_Exercise input_.
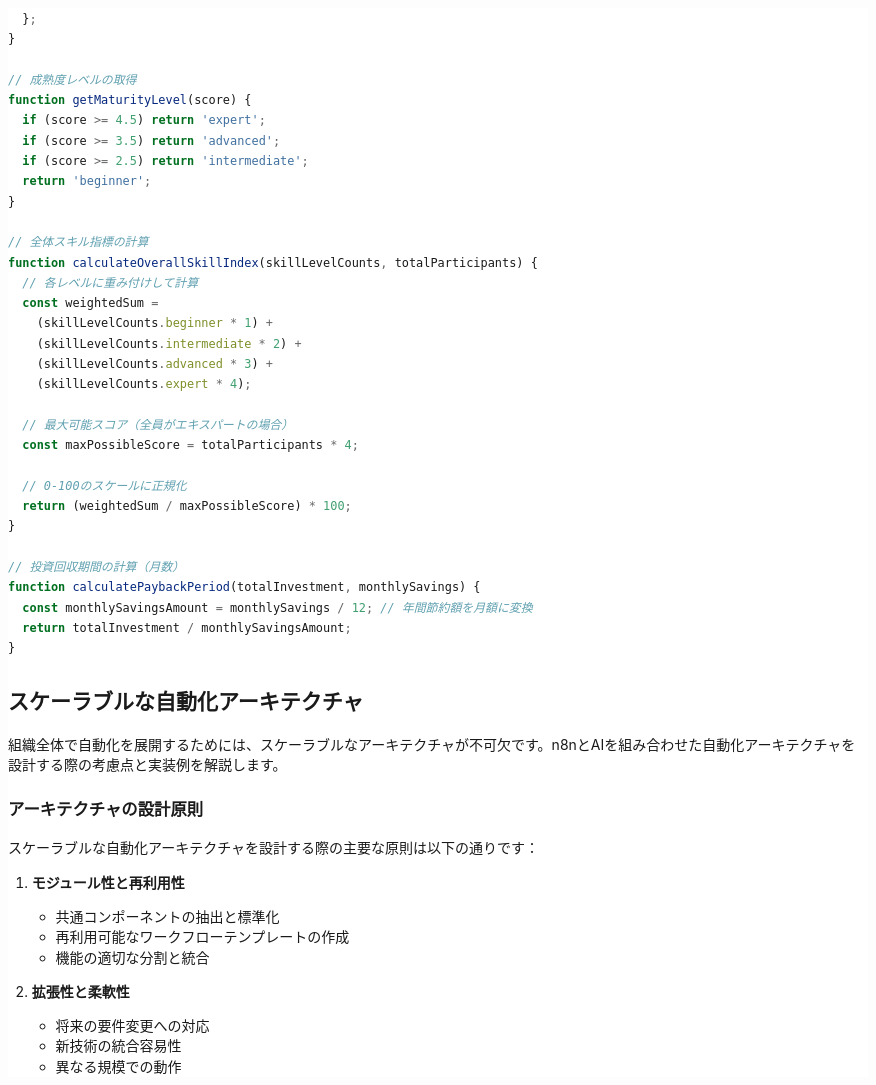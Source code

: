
 ```javascript
  };
}

// 成熟度レベルの取得
function getMaturityLevel(score) {
  if (score >= 4.5) return 'expert';
  if (score >= 3.5) return 'advanced';
  if (score >= 2.5) return 'intermediate';
  return 'beginner';
}

// 全体スキル指標の計算
function calculateOverallSkillIndex(skillLevelCounts, totalParticipants) {
  // 各レベルに重み付けして計算
  const weightedSum = 
    (skillLevelCounts.beginner * 1) +
    (skillLevelCounts.intermediate * 2) +
    (skillLevelCounts.advanced * 3) +
    (skillLevelCounts.expert * 4);
  
  // 最大可能スコア（全員がエキスパートの場合）
  const maxPossibleScore = totalParticipants * 4;
  
  // 0-100のスケールに正規化
  return (weightedSum / maxPossibleScore) * 100;
}

// 投資回収期間の計算（月数）
function calculatePaybackPeriod(totalInvestment, monthlySavings) {
  const monthlySavingsAmount = monthlySavings / 12; // 年間節約額を月額に変換
  return totalInvestment / monthlySavingsAmount;
}
```

## スケーラブルな自動化アーキテクチャ

組織全体で自動化を展開するためには、スケーラブルなアーキテクチャが不可欠です。n8nとAIを組み合わせた自動化アーキテクチャを設計する際の考慮点と実装例を解説します。

### アーキテクチャの設計原則

スケーラブルな自動化アーキテクチャを設計する際の主要な原則は以下の通りです：

1. **モジュール性と再利用性**
   - 共通コンポーネントの抽出と標準化
   - 再利用可能なワークフローテンプレートの作成
   - 機能の適切な分割と統合

2. **拡張性と柔軟性**
   - 将来の要件変更への対応
   - 新技術の統合容易性
   - 異なる規模での動作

_What the exercise asks_. Set down exactly the lines from the start of the records through the line containing "2. **拡張性と柔軟性**", both included, and omit the pictures.

_Exercise response_.
Source code

:
 ```javascript
  };
}

// 成熟度レベルの取得
function getMaturityLevel(score) {
  if (score >= 4.5) return 'expert';
  if (score >= 3.5) return 'advanced';
  if (score >= 2.5) return 'intermediate';
  return 'beginner';
}

// 全体スキル指標の計算
function calculateOverallSkillIndex(skillLevelCounts, totalParticipants) {
  // 各レベルに重み付けして計算
  const weightedSum = 
    (skillLevelCounts.beginner * 1) +
    (skillLevelCounts.intermediate * 2) +
    (skillLevelCounts.advanced * 3) +
    (skillLevelCounts.expert * 4);
  
  // 最大可能スコア（全員がエキスパートの場合）
  const maxPossibleScore = totalParticipants * 4;
  
  // 0-100のスケールに正規化
  return (weightedSum / maxPossibleScore) * 100;
}

// 投資回収期間の計算（月数）
function calculatePaybackPeriod(totalInvestment, monthlySavings) {
  const monthlySavingsAmount = monthlySavings / 12; // 年間節約額を月額に変換
  return totalInvestment / monthlySavingsAmount;
}
```

## スケーラブルな自動化アーキテクチャ

組織全体で自動化を展開するためには、スケーラブルなアーキテクチャが不可欠です。n8nとAIを組み合わせた自動化アーキテクチャを設計する際の考慮点と実装例を解説します。

### アーキテクチャの設計原則

スケーラブルな自動化アーキテクチャを設計する際の主要な原則は以下の通りです：

1. **モジュール性と再利用性**
   - 共通コンポーネントの抽出と標準化
   - 再利用可能なワークフローテンプレートの作成
   - 機能の適切な分割と統合

2. **拡張性と柔軟性**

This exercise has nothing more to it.